I've been thinking a lot about how to respond, remembering that desperate grip of hope that rises in the wake of a loss. Remembering the need for black-and-white clarity. Really, all of us just want someone to name that thing, that one thing we're feeling, because once we've named the unnameable, it somehow feels easier to erase — if only because we finally know what, exactly, we're trying to move past.
"How do you get over the feelings?" she asked. "How do you move on?"
There's no one answer, of course, and although she'd been talking about romantic love, I think we can all relate to that need to escape feelings. I try to let myself feel however I'd like. It's not always easy, and I can't always manage, but if I'm angry or upset or lonely or jealous or afraid, I try to step back and say, "So be it." So be it. It's okay to feel sad and it's okay to feel nostalgic and it's okay to sink into those murky, melancholy feelings every once in a while. That's life.

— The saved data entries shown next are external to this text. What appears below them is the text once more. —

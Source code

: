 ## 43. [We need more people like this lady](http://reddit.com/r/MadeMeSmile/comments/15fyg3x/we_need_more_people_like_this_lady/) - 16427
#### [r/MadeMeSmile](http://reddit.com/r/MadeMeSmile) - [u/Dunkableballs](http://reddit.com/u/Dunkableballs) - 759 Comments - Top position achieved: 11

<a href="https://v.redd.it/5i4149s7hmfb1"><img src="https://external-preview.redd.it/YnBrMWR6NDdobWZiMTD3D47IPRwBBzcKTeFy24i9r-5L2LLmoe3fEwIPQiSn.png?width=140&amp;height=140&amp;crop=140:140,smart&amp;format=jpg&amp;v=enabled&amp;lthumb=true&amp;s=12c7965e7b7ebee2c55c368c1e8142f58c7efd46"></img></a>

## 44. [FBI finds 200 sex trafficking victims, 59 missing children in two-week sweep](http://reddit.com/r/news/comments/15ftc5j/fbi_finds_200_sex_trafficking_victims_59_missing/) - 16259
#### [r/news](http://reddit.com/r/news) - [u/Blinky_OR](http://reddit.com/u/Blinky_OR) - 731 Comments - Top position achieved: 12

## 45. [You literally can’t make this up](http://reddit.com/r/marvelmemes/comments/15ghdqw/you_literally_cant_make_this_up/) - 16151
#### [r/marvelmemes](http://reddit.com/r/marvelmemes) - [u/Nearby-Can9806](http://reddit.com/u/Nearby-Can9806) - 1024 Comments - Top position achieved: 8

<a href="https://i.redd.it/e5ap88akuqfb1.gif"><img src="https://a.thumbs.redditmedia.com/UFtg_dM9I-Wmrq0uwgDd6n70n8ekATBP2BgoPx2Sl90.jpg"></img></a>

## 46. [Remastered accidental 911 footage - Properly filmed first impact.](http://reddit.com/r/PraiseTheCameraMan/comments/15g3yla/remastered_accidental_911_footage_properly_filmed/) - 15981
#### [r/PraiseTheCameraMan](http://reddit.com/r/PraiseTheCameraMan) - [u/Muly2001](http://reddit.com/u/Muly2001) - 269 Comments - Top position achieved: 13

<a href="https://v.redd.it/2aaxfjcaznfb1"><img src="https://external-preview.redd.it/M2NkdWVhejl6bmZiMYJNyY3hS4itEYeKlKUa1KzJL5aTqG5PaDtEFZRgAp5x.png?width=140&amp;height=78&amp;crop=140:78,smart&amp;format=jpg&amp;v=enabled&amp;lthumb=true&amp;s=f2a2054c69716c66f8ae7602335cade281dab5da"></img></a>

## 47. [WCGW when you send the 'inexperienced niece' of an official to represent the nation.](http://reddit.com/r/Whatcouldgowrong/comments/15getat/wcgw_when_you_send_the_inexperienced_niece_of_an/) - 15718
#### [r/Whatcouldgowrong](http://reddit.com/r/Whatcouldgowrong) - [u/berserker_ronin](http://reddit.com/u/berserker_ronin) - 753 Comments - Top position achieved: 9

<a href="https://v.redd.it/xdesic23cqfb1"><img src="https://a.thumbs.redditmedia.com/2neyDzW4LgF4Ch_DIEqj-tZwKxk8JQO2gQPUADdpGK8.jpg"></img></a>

That's living.
What matters — where your character lies — is in the action. The greatest marker of who you are is what you do with how you feel, what happens in those moments between sense and do.
When it comes to the most powerful, deep-rooted sorts of hurt and loss and heartbreak, I suppose I've never really set those feelings aside. They still scratch at my insides some days, when a look or a moment or some strange, parallel emotion catches me by surprise. I've always felt like all those sharp, jagged slivers of heartbreak still live somewhere inside me and on any given day, it's just a matter of where they lie. Most days, luckily, I don't notice them, but some days, they sit in my stomach, making me nauseous. Other days, it's a quick, piercing poke that swiftly passes. And on the worst days, I feel those thick, heavy feelings of heartbreak filling up my throat until they make a lump so big I can hardly breathe.
"I can't even get out of bed," she said. "I'm drowning."
I understood. Whenever I've experienced a real, life-shifting sort of pain, it's always the same: I wallow. I flounder. For that first day or two, I dive headfirst into a rom-com sort of mourning, basking in the most surreal, indulgent kind of sadness. Long, dramatic crying spells, hysterical phone calls, hours spent feeling everything at once, hours feeling nothing — feeling frighteningly numb. The point is, I let all those feelings wash over me, drowning for just a little while until I'm quite literally exhausted by them, until I can't stand to sit still for another moment and all I want to do is do something about it.
Eventually, that human impulse to fix will kick in. Eventually, you'll hit the surface.
In the meantime, feel. Whatever it is, just let it in. Feel, and then do — and do something that makes you feel proud. Let your actions reflect your best self, and don't worry about the rest.